When someone gives you a crappy little toy keyboard, what can you do? Sadly plunk on the thing one note at a time? Well yes, but that’s not going to get you on Hackaday. Do what [Turi] did and give that thing a complete overhaul.
[Turi] threw away the original controller board, keeping only the keys, buttons, case, speaker, and a little bit of the original powder yellow enclosure. The Picophonica’s new brain is, you guessed it, a Raspberry Pi Pico. This enables [Turi] to use [Ryo Ishigaki]’s pico_synth_ex synthesizer and introduce MIDI out via USB-C.
The new engine does things that little keyboard could never have dreamed of originally, especially considering it wasn’t even polyphonic. Those fourteen white buttons now control things like sustain, cutoff, LFO rate, decay, and so on. Now it sounds great!
Be sure to check out the brief build video after the break. Excluding drums, the soundtrack was made entirely on the Picophonica.
Of course, Picos aren’t just good for musical keyboards.

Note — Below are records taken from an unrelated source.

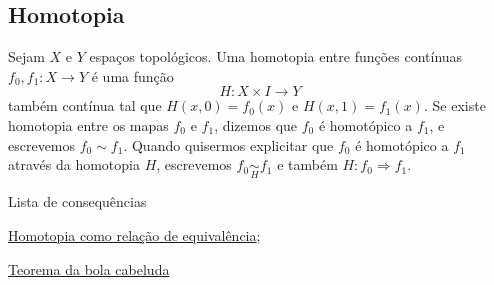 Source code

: \subsection{Homotopia}
\label{homotopia-def}
\begin{defi}[Homotopia]
	Sejam $X$ e $Y$ espaços topológicos. Uma homotopia entre funções contínuas $f_0, f_1: X\rightarrow Y$ é uma função $$H:X\times I\rightarrow Y$$ também contínua tal que $H(x,0)=f_0(x)$ e $H(x,1)=f_1(x)$. Se existe homotopia entre os mapas $f_0$ e $f_1$, dizemos que $f_0$ é homotópico a $f_1$, e escrevemos $f_0\sim f_1$. Quando quisermos explicitar que $f_0$ é homotópico a $f_1$ através da homotopia $H$, escrevemos $f_0 \underset{H}{\sim} f_1$ e também $H:f_0\Rightarrow f_1$.
\end{defi}

\begin{titlemize}{Lista de consequências}
	\item \hyperref[homotopia-relaçao-de-equivalencia-prop]{Homotopia como relação de equivalência};\\ %
	\item \hyperref[homotopia-teorema-da-bola-cabeluda]{Teorema da bola cabeluda}
\end{titlemize}

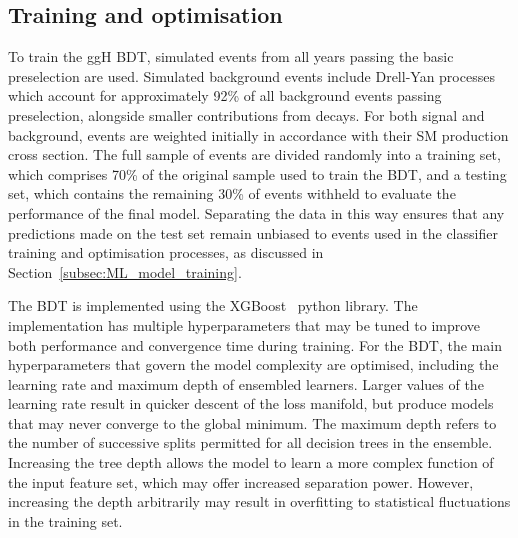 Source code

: \subsection{Training and optimisation}

To train the ggH BDT,  simulated \ggH events from all years passing the basic preselection are used.
Simulated background events include Drell-Yan processes which account for approximately 92\% of all background events passing preselection, alongside smaller contributions from \ttbar decays.
For both signal and background, events are weighted initially in accordance with their SM production cross section. 
The full sample of events are divided randomly into a training set, which comprises 70\% of the original sample used to train the BDT, and a testing set, which contains the remaining 30\% of events withheld to evaluate the performance of the final model. Separating the data in this way ensures that any predictions made on the test set remain unbiased to events used in the classifier training and optimisation processes, as discussed in Section~\ref{subsec:ML_model_training}.


The BDT is implemented using the XGBoost~\cite{xgboost} python library. The implementation has multiple hyperparameters that may be tuned to improve both performance and convergence time during training. For the \ggH BDT, the main hyperparameters that govern the model complexity are optimised, including the learning rate and maximum depth of ensembled learners. Larger values of the learning rate result in quicker descent of the loss manifold, but produce models that may never converge to the global minimum. The maximum depth refers to the number of successive splits permitted for all decision trees in the ensemble. Increasing the tree depth allows the model to learn a more complex function of the input feature set, which may offer increased separation power. However, increasing the depth arbitrarily may result in overfitting to statistical fluctuations in the training set.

Use one to convert an old proprietary keyboard to PS/2, or create your own.
Wow!
Considering the low price of the Pico, the keyboard could have been designed around that, and not raised the retail price very much.
Considering the final color, [turi] could have called it “Pinkopicophonica”.
B^)
What is it with Barbie this year?
Its not polyphonic or not at least playable poliphonically.
Where are the key matrix diodes?
I, too, wonder how the key matrix is set up, and where the diodes (if any) are, but the creator demonstrates some polyphony in the video and also confirms that it’s now possible in the YouTube comments.
The github page says “I am not including a schematic since it would only be pertinent to my specific keyboard”, which is fair, but disappointing. I mean, it’s not “Fermat’s Last Theorem” level of disappointing, but still too bad.
It will work to some extent but if you press any 3 corners of a rectangle in the matrix the 4th corner will ghost.
Just like online dating. If you’re chatting with more than 3 people at a time, some ghosting will very likely occur with the 4th one.
That sentence you mentioned continues with “Connect each row and column of your keyboard matrix to a GPIO pin, and define it in config.h.”.
This specific matrix is 8 columns x 5 rows. If you’re looking for a keyboard design for full polyphony, look at this older toy synth I made: https://github.com/TuriSc/TS-DET1
The synth is tetraphonic, but can be configured to play more than four notes at the same time.
Had I had to create a keyboard from scratch, I would have surely added diodes, but for this upcycling project I didn’t think replacing the keybed PCB was worth the effort.